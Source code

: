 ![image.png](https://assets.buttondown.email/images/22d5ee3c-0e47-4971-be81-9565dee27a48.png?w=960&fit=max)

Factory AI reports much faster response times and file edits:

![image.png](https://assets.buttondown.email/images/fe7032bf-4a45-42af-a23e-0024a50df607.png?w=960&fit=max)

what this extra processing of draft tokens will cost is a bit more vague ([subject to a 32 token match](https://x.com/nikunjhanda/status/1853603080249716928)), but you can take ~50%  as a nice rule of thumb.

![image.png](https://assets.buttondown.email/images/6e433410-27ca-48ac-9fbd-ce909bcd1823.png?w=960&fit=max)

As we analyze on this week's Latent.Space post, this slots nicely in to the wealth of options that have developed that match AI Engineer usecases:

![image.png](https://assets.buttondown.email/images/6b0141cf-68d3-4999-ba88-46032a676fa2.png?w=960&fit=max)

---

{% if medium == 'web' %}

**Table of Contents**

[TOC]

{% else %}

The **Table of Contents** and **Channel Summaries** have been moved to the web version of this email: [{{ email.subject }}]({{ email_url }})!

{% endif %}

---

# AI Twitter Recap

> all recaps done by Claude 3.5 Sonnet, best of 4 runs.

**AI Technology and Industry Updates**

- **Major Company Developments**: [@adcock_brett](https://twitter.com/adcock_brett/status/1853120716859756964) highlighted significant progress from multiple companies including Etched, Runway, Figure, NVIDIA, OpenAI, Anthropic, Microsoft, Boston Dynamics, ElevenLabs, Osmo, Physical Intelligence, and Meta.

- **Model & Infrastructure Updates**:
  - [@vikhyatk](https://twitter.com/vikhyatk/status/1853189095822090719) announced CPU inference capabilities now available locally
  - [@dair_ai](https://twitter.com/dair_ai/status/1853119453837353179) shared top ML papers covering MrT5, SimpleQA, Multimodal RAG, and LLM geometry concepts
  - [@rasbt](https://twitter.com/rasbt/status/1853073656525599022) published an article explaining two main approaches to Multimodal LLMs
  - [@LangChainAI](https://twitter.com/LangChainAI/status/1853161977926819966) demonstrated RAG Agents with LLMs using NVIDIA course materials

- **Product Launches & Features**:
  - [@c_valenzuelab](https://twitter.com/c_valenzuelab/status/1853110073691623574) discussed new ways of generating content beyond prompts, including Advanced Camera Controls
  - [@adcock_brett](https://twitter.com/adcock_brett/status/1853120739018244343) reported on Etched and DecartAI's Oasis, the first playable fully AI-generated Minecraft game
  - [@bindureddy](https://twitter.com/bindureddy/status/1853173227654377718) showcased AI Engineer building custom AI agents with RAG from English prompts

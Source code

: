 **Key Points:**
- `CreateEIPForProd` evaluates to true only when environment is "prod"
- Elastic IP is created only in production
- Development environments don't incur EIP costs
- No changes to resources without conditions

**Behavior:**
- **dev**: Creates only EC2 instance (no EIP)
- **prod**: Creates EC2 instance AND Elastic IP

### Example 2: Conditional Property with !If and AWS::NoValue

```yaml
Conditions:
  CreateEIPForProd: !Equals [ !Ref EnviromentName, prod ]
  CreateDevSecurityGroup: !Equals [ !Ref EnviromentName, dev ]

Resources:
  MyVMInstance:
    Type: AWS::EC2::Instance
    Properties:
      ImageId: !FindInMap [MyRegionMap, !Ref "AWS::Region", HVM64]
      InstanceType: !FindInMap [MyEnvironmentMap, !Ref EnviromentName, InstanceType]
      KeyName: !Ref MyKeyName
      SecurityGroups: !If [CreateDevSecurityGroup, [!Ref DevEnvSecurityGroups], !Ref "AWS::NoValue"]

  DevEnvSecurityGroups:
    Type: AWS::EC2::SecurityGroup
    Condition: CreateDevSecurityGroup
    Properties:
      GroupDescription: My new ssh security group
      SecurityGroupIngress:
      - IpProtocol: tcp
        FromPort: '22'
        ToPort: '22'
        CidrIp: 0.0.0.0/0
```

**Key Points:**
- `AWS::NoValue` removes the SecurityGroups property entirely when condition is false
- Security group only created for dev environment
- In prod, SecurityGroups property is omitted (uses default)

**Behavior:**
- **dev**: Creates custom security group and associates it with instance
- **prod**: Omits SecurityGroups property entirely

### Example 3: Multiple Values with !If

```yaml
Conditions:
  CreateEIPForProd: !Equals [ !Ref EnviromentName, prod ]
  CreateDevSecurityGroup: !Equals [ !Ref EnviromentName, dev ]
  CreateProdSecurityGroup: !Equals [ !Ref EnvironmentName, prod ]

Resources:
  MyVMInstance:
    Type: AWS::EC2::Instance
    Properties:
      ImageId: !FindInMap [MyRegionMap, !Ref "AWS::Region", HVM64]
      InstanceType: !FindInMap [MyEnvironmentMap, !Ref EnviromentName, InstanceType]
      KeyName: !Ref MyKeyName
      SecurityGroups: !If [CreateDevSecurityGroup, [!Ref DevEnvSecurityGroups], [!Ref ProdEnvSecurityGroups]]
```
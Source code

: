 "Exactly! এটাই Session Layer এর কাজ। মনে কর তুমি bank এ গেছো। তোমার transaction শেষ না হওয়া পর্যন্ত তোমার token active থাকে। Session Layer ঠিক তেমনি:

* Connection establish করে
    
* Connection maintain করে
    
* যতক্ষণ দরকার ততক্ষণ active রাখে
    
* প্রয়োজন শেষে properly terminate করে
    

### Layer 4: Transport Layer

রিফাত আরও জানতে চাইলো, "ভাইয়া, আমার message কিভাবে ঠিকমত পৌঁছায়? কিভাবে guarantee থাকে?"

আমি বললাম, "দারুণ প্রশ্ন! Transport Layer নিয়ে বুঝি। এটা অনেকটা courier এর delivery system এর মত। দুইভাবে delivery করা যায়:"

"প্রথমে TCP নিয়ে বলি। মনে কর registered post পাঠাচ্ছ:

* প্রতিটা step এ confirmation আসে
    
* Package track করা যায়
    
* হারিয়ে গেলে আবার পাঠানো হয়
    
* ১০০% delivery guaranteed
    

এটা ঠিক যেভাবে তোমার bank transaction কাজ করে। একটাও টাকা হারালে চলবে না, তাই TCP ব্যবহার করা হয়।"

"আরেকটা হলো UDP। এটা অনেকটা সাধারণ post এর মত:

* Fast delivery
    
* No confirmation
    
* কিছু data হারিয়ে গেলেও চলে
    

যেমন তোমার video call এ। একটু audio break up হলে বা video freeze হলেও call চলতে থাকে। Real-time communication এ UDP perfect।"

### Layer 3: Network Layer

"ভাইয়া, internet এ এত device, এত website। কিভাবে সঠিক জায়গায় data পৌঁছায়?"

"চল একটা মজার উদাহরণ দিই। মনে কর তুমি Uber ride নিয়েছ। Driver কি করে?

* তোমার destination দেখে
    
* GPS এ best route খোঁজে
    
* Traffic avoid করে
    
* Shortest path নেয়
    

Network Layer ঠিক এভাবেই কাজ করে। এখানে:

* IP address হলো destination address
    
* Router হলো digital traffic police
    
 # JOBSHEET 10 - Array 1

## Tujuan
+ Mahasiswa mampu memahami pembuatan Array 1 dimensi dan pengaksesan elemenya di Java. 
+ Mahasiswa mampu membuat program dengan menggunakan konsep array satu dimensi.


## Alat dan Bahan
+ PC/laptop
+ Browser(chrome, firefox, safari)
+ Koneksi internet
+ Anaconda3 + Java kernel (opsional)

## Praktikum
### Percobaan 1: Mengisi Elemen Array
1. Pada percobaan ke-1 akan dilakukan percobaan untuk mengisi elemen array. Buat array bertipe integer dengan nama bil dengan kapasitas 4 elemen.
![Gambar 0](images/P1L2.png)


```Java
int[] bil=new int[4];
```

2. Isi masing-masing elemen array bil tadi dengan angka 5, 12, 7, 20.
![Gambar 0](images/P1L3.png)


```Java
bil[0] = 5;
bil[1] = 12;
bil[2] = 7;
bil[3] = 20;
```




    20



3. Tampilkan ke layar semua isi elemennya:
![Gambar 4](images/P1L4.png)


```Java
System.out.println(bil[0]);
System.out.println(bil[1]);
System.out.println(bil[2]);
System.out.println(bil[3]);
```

## Required work
Among the lines above, please find those with "Elastic" and copy them.

## Exercise answer
- Elastic IP is created only in production
- **prod**: Creates EC2 instance AND Elastic IP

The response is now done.